[HN Gopher] SeleniumBase: Python APIs for web automation and byp...
___________________________________________________________________
SeleniumBase: Python APIs for web automation and bypassing bot-
detection
Author : seleniumbase
Score : 45 points
Date : 2024-12-16 17:34 UTC (1 days ago)
(HTM) web link (github.com)
(TXT) w3m dump (github.com)
| michael_j_x wrote:
| I've been working with scrapers quite a lot. I started with
| python requests, then to scrapy, then selenium, then selenium via
| undetected_chromedriver, and once that started being detected
| during a chrome update about a year ago, I've switched over to
| seleniumbase. It got by undetected, but to get it working with
| pre-downloaded drivers, I had to look into the code. I have
| never, and I mean never, in all my python years, seen such a
| horrible mess of code. We are talking 1000lines long methods,
| with 20-30 different flags and branches Just horrible. I have
| since switched to Playwright, which seems to be also undetected,
| and offers a much saner interface.
| seleniumbase wrote:
| SeleniumBase modifies the webdriver so that it doesn't get
| detected when used alongside the CDP stealth mode and methods.
| It'll download chromedriver for you. Not sure what you mean by
| the multiple branches, as there's just the primary one. What
| 1000-line methods are you referring to? By "flags", do you mean
| the different command-line options available? As for
| Playwright, they aren't undetected: See
| https://github.com/microsoft/playwright/issues/23884#issueco...

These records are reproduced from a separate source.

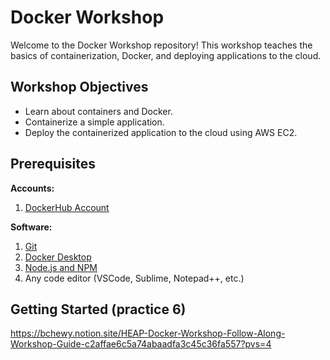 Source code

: 
# Docker Workshop

Welcome to the Docker Workshop repository! This workshop teaches the basics of containerization, Docker, and deploying applications to the cloud.

## Workshop Objectives

- Learn about containers and Docker.
- Containerize a simple application.
- Deploy the containerized application to the cloud using AWS EC2.

## Prerequisites

**Accounts:**
1. [DockerHub Account](https://hub.docker.com/signup)

**Software:**
1. [Git](https://github.com/git-guides/install-git)
2. [Docker Desktop](https://www.docker.com/products/docker-desktop)
3. [Node.js and NPM](https://nodejs.org/en/download/package-manager)
4. Any code editor (VSCode, Sublime, Notepad++, etc.)

## Getting Started (practice 6)
https://bchewy.notion.site/HEAP-Docker-Workshop-Follow-Along-Workshop-Guide-c2affae6c5a74abaadfa3c45c36fa557?pvs=4
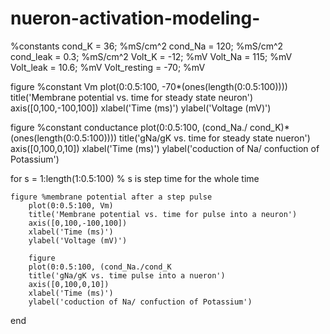 nueron-activation-modeling-
===========================
%constants
    cond_K = 36; %mS/cm^2 
    cond_Na = 120; %mS/cm^2
    cond_leak = 0.3; %mS/cm^2
    Volt_K = -12; %mV
    Volt_Na = 115; %mV
    Volt_leak = 10.6; %mV
    Volt_resting = -70; %mV

figure %constant Vm
    plot(0:0.5:100, -70*(ones(length(0:0.5:100))))
    title('Membrane potential vs. time for steady state neuron')
    axis([0,100,-100,100])
    xlabel('Time (ms)')
    ylabel('Voltage (mV)')
    
figure %constant conductance
    plot(0:0.5:100, (cond_Na./ cond_K)*(ones(length(0:0.5:100))))
    title('gNa/gK vs. time for steady state nueron')
    axis([0,100,0,10])
    xlabel('Time (ms)')
    ylabel('coduction of Na/ confuction of Potassium')
    
for s = 1:length(1:0.5:100) % s is step time for the whole time
    
    
    
    figure %membrane potential after a step pulse 
        plot(0:0.5:100, Vm)
        title('Membrane potential vs. time for pulse into a neuron')
        axis([0,100,-100,100])
        xlabel('Time (ms)')
        ylabel('Voltage (mV)')
    
        figure
        plot(0:0.5:100, (cond_Na./cond_K
        title('gNa/gK vs. time pulse into a nueron')
        axis([0,100,0,10])
        xlabel('Time (ms)')
        ylabel('coduction of Na/ confuction of Potassium')
    
    
end
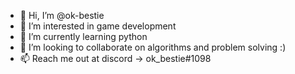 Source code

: - 👋 Hi, I’m @ok-bestie
- 👀 I’m interested in game development 
- 🌱 I’m currently learning python
- 💞️ I’m looking to collaborate on algorithms and problem solving :)
- 📫 Reach me out at discord -> ok_bestie#1098

<!---
ok-bestie/ok-bestie is a ✨ special ✨ repository because its `README.md` (this file) appears on your GitHub profile.
You can click the Preview link to take a look at your changes.
--->
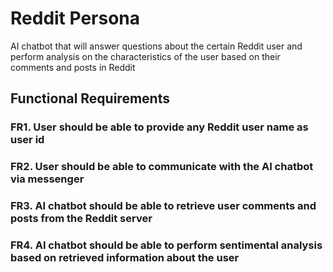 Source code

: # Reddit Persona
AI chatbot that will answer questions about the certain Reddit user and perform analysis on the characteristics of the user based on their comments and posts in Reddit 


## Functional Requirements
### FR1. User should be able to provide any Reddit user name as user id
### FR2. User should be able to communicate with the AI chatbot via messenger 
### FR3. AI chatbot should be able to retrieve user comments and posts from the Reddit server 
### FR4. AI chatbot should be able to perform sentimental analysis based on retrieved information about the user


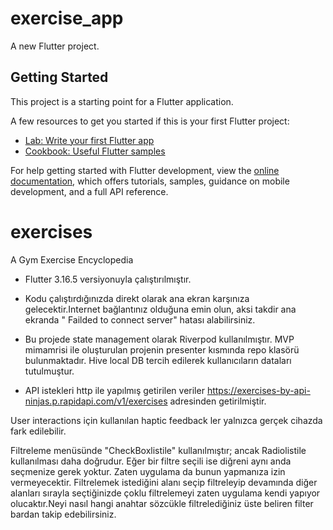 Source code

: # exercise_app

A new Flutter project.

## Getting Started

This project is a starting point for a Flutter application.

A few resources to get you started if this is your first Flutter project:

- [Lab: Write your first Flutter app](https://docs.flutter.dev/get-started/codelab)
- [Cookbook: Useful Flutter samples](https://docs.flutter.dev/cookbook)

For help getting started with Flutter development, view the
[online documentation](https://docs.flutter.dev/), which offers tutorials,
samples, guidance on mobile development, and a full API reference.

# exercises
A Gym Exercise Encyclopedia

- Flutter 3.16.5 versiyonuyla çalıştırılmıştır.

- Kodu çalıştırdığınızda direkt olarak ana ekran karşınıza gelecektir.Internet bağlantınız olduğuna emin olun, aksi takdir ana ekranda " Failded to connect server" hatası alabilirsiniz.

- Bu projede state management olarak Riverpod kullanılmıştır. MVP mimamrisi ile oluşturulan projenin presenter kısmında repo klasörü bulunmaktadır. Hive local DB tercih edilerek kullanıcıların dataları tutulmuştur.

- API istekleri http ile yapılmış getirilen veriler 
https://exercises-by-api-ninjas.p.rapidapi.com/v1/exercises adresinden getirilmiştir.

User interactions için kullanılan haptic feedback ler yalnızca gerçek cihazda fark edilebilir.

Filtreleme menüsünde "CheckBoxlistile" kullanılmıştır; ancak Radiolistile kullanılması daha doğrudur. Eğer bir filtre seçili ise diğreni aynı anda seçmenize gerek yoktur. 
Zaten uygulama da bunun yapmanıza izin vermeyecektir. Filtrelemek istediğini alanı seçip filtreleyip devamında diğer alanları sırayla seçtiğinizde çoklu filtrelemeyi zaten 
uygulama kendi yapıyor olucaktır.Neyi nasıl hangi anahtar sözcükle filtrelediğiniz üste beliren filter bardan takip edebilirsiniz.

| - "Playwright is an end-to-end testing framework, where we
| expect you test on your own environments. Bypassing any form of
| bot protection is not something we can act on. Thanks for your
| understanding." On the contrary, SeleniumBase is OK with
| bypassing bot detection:
| https://github.com/seleniumbase/SeleniumBase/blob/master/exa...
| mdaniel wrote:
| rather than point-by-point rebuttal as the sibling requests, I
| think this sums up the coding style pretty well:
| https://github.com/seleniumbase/SeleniumBase/blob/v4.33.11/s...
| seleniumbase wrote:
| That method came from code that I accepted in a PR from
| December 31, 2019:
| https://github.com/seleniumbase/SeleniumBase/pull/459 Not a
| true representation of most of the code today.
| edm0nd wrote:
| Not sure if you have explored rolling captcha solving services
| into your code. Its easy as fuck and you can do it in a few
| lines of code. Check out DeathByCaptcha or AntiCaptcha. It's
| like $2.99 per 1,000 successfully solved captchas.
|
| I guess my point is, you dont have to be undetected nor write
| 1000 lines of code to scrape or do whatever you are needing to
| do always. Saved me a ton of headaches and time when captchas
| are involved.
| mintzworld wrote:
| SeleniumBase is free, open-source, can bypass CAPTCHAs with a
| few lines of code, and it works from the free tier of GitHub
| Actions.
___________________________________________________________________
(page generated 2024-12-17 23:00 UTC)